Todavia, esse controlo é actuado na ausência de dois princípios que contribuem decisivamente para a boa decisão a questão de facto: o da oralidade e da imediação - a decisão da Relação não é atingida por forma oral – mas através da audição de registos fonográficos ou da leitura, fria e inexpressiva de transcrições – e sem uma relação de proximidade comunicante com os participantes processuais, de modo a obter uma percepção própria do material que há-de ter como base dessa mesma decisão.
Além disso, esse controlo orienta-se pelos parâmetros seguintes:
a)Do exercício da prova – que visa a demonstração da realidade dos factos – apenas pode ser obtida uma verdade judicial, jurídico-prática e não uma verdade, absoluta ou ontológica, matemática ou científica (artº 341 do Código Civil);
b)A livre apreciação da prova assenta na prudente convicção – i.e., na faculdade de decidir de forma correcta - que o tribunal adquirir das provas que foram produzidas (artº 607 nº 5 do nCPC).
c)A prudente obtenção da convicção deve respeitar as leis da ciência, da lógica e as regras da experiência - entendidas como os juízos hipotéticos, de conteúdo geral, desligados dos factos concretos objecto do processo, procedentes da experiência mas independentes dos casos particulares de cuja observação foram deduzidos e que, para além desses casos, pretendem ter validade para casos novos – e que constituem as premissas maiores de facto às quais são subsumíveis factos concretos;
d)A convicção formada pelo juiz sobre a realidade dos factos deve ser uma convicção subjectiva fundada numa convicção objectiva, assente nas regras da ciência e da lógica e da experiência comum ou de normalidade maioritária, e portanto, uma convicção cognitiva e não volitiva, voluntarista, subjectiva ou emocional.
e)A convicção objectiva é uma convicção argumentativa, i.e., demonstrável através de um ou mais argumentos capazes de se impor aos outros;
e)A apreciação da prova vincula a um conceito de probabilidade lógica – de evidence and inference, i.e., segundo um critério de probabilidade lógica prevalecente, portanto, segundo o grau de confirmação lógica que os enunciados de facto obtêm a partir das provas disponíveis: os elementos de prova são assumidos como premissas a partir das quais é possível extrair inferências; as inferências seguem modelos lógicos; as diversas situações podem ser analisadas de acordo com padrões lógicos que representam os aspectos típicos de cada caso; a conclusão acerca de um facto é logicamente provável, como uma função dos elementos lógicos, baseada nos meios de prova disponíveis.”

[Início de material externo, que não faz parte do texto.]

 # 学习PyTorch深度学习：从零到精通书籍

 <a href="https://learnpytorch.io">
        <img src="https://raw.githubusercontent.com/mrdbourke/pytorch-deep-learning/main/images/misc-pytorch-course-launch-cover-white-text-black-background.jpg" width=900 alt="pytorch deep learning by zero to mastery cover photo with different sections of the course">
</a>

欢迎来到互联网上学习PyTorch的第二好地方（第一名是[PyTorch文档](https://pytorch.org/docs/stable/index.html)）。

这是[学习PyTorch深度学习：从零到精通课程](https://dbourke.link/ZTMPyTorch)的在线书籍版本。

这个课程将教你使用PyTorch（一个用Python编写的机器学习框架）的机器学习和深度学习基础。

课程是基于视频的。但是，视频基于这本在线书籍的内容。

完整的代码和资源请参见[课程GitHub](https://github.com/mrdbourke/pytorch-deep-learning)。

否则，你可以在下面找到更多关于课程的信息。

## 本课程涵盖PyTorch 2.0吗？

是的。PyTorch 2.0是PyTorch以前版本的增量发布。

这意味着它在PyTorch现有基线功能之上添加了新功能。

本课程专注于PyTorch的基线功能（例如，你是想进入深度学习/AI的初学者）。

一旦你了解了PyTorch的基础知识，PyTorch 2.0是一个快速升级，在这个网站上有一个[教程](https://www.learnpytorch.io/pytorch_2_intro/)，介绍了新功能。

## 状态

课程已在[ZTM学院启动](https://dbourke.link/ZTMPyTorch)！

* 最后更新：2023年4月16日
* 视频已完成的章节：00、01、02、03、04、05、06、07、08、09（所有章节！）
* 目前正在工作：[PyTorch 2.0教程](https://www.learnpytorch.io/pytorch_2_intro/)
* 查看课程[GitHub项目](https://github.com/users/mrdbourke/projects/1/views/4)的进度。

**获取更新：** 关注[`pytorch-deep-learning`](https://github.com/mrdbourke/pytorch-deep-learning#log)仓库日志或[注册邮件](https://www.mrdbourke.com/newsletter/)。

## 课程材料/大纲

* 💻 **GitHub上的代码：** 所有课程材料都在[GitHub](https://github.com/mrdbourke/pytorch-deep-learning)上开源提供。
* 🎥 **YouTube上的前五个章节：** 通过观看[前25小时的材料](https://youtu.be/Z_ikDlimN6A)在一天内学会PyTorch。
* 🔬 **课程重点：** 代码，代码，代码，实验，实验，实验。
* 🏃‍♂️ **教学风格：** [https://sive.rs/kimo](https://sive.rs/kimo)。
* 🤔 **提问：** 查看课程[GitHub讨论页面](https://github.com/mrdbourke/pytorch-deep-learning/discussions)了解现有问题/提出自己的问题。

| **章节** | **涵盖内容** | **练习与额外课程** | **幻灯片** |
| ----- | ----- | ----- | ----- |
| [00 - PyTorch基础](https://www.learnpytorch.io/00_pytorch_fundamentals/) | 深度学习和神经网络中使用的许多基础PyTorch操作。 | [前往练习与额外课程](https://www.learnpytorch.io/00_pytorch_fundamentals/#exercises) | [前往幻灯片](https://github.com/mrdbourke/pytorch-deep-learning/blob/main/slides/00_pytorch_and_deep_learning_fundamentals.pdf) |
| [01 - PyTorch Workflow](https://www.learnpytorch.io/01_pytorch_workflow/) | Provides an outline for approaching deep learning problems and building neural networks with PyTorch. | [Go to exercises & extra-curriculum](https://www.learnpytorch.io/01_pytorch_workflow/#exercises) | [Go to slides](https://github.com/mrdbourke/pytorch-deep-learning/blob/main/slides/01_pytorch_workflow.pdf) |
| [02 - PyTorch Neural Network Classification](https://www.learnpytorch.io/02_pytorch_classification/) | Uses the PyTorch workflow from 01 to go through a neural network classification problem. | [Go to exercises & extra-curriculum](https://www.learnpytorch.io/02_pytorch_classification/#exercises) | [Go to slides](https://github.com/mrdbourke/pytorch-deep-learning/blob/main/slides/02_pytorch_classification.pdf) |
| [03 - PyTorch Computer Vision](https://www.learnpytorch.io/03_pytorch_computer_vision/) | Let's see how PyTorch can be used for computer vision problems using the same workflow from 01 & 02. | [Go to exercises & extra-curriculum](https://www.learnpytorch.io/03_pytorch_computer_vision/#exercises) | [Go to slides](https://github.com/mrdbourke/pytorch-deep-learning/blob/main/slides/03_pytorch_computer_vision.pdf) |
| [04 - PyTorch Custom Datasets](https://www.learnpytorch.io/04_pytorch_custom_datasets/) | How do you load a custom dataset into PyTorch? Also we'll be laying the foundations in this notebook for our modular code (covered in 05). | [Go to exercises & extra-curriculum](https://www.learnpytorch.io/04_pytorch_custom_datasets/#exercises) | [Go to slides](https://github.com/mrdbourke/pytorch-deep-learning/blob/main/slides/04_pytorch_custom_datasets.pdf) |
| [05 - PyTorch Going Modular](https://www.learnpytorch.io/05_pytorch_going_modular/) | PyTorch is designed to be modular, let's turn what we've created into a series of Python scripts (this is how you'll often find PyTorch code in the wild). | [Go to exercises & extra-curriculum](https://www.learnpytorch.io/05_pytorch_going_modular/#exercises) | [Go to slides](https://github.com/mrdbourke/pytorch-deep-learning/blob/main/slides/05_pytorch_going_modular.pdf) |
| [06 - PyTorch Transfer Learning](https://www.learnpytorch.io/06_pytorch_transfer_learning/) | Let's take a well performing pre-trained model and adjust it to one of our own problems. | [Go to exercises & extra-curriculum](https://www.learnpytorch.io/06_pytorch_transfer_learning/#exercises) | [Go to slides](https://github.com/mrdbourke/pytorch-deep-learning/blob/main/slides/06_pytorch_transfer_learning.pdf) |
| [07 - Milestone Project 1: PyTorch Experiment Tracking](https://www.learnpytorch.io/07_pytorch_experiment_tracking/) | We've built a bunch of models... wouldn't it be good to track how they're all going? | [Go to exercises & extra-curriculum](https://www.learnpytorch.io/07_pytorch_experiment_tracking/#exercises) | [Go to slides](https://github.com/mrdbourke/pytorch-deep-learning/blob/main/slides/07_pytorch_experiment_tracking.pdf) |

Feitos estes considerandos, passemos agora à análise da prova produzida relativamente a cada um dos factos impugnados.
Para melhor esclarecimento, este tribunal ouviu a totalidade da prova produzida em audiência de discussão e julgamento.
*
(…)
Em face do exposto, procede parcialmente o recurso que incidiu sobre a matéria de facto.
***

2.–Da justa causa de despedimento.
Cumpre agora avaliar se os factos praticados pelo Autor justificam a aplicação da sanção de despedimento, importando averiguar se existe ou não justa causa para esse efeito.
A Ré alega que a conduta do trabalhador integra violação dos deveres consagrados nas alíneas b), c) e) e h) do nº1 do art. 128º do Código do Trabalho, segundo as quais: “b) Comparecer ao serviço com assiduidade e pontualidade; c) Realizar o trabalho com zelo e diligência; (…) e) Cumprir as ordens e instruções do empregador respeitantes a execução ou disciplina do trabalho, bem como a segurança e saúde no trabalho, que não sejam contrárias aos seus direitos ou garantias; (…) h) Promover ou executar os actos tendentes à melhoria da produtividade da empresa; a) Respeitar e tratar o empregador, os superiores hierárquicos, os companheiros de trabalho e as pessoas que se relacionem com a empresa, com urbanidade e probidade;”  (sic)
Nos termos do art. 98º do CT, “O empregador tem poder disciplinar sobre o trabalhador ao seu serviço, enquanto vigorar o contrato de trabalho”.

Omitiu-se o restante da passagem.